___ Dataset content

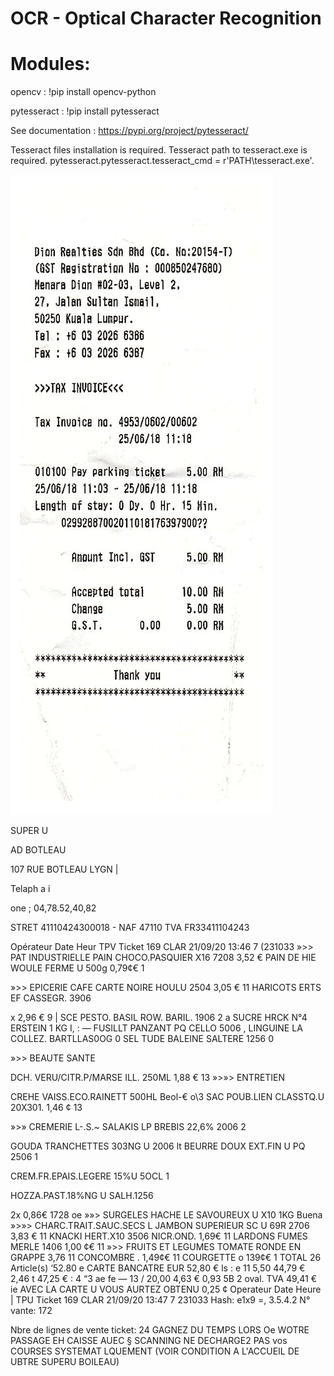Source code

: # OCR - Optical Character Recognition

# Modules:
opencv : !pip install opencv-python

pytesseract : !pip install pytesseract

See documentation :
https://pypi.org/project/pytesseract/

Tesseract files installation is required.
Tesseract path to tesseract.exe is required.
pytesseract.pytesseract.tesseract_cmd = r'PATH\tesseract.exe'.

 ![alt text](https://github.com/MathieuDecline/PRD_LB/blob/main/OCR/X51008123476.jpg) 

SUPER U

AD BOTLEAU

107 RUE BOTLEAU
LYGN |

Telaph a i

one ; 04,78.52,40,82

STRET 41110424300018 - NAF 47110
TVA FR33411104243


Opérateur Date Heur TPV Ticket
169 CLAR 21/09/20 13:46 7 (231033
»>> PAT INDUSTRIELLE
PAIN CHOCO.PASQUIER X16 7208 3,52 €
PAIN DE HIE WOULE FERME U 500g 0,79¢€ 1

»>> EPICERIE
CAFE CARTE NOIRE HOULU 2504 3,05 € 11
HARICOTS ERTS EF CASSEGR. 3906

x 2,96 € 9
| SCE PESTO. BASIL ROW. BARIL. 1906 2
a SUCRE HRCK N°4 ERSTEIN 1 KG I,
: — FUSILLT PANZANT PQ CELLO 5006 \,
LINGUINE LA COLLEZ. BARTLLAS0OG 0
SEL TUDE BALEINE SALTERE 1256 0

»>> BEAUTE SANTE

DCH. VERU/CITR.P/MARSE ILL. 250ML 1,88 € 13
»>»> ENTRETIEN

CREHE VAISS.ECO.RAINETT 500HL Beol-€ o\3
SAC POUB.LIEN CLASSTQ.U 20X301. 1,46 ¢ 13

»>» CREMERIE L-.S.~
SALAKIS LP BREBIS 22,6% 2006 2

GOUDA TRANCHETTES 303NG U 2006 lt
BEURRE DOUX EXT.FIN U PQ 2506 1

CREM.FR.EPAIS.LEGERE 15%U 5OCL 1

HOZZA.PAST.18%NG U SALH.1256


2x 0,86€ 1728 oe
»»> SURGELES
HACHE LE SAVOUREUX U X10 1KG Buena
»>»> CHARC.TRAIT.SAUC.SECS L
JAMBON SUPERIEUR SC U 69R 2706 3,83 € 11
KNACKI HERT.X10 3506 NICR.OND. 1,69€ 11
LARDONS FUMES MERLE 1406 1,00 ¢€ 11
»>> FRUITS ET LEGUMES
TOMATE RONDE EN GRAPPE 3,76 11
CONCOMBRE . 1,49¢€ 11
COURGETTE o 139¢€ 1
TOTAL 26 Article(s) ‘52.80 e
CARTE BANCATRE EUR 52,80 € ls : e
11 5,50 44,79 € 2,46 t 47,25 € : 4 “3 ae fe —
13 / 20,00 4,63 € 0,93 5B 2
oval. TVA 49,41 € ie
AVEC LA CARTE U VOUS AURTEZ OBTENU
0,25 ¢
Operateur Date Heure | TPU Ticket
169 CLAR 21/09/20 13:47 7 231033
Hash: e1x9 =, 3.5.4.2 N° vante: 172

Nbre de lignes de vente ticket: 24
GAGNEZ DU TEMPS LORS Oe WOTRE
PASSAGE EH CAISSE AUEC § SCANNING
NE DECHARGE2 PAS vos COURSES
SYSTEMAT LQUEMENT (VOIR CONDITION A
L'ACCUEIL DE UBTRE SUPERU BOILEAU)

______

[What is needed]
Set down the records above exactly as written, beginning with the first line and ending with the line that contains "Tesseract path to tesseract.exe is required.", and do not include pictures.

[Answer to this task]
Source code

: # OCR - Optical Character Recognition

# Modules:
opencv : !pip install opencv-python

pytesseract : !pip install pytesseract

See documentation :
https://pypi.org/project/pytesseract/

Tesseract files installation is required.
Tesseract path to tesseract.exe is required.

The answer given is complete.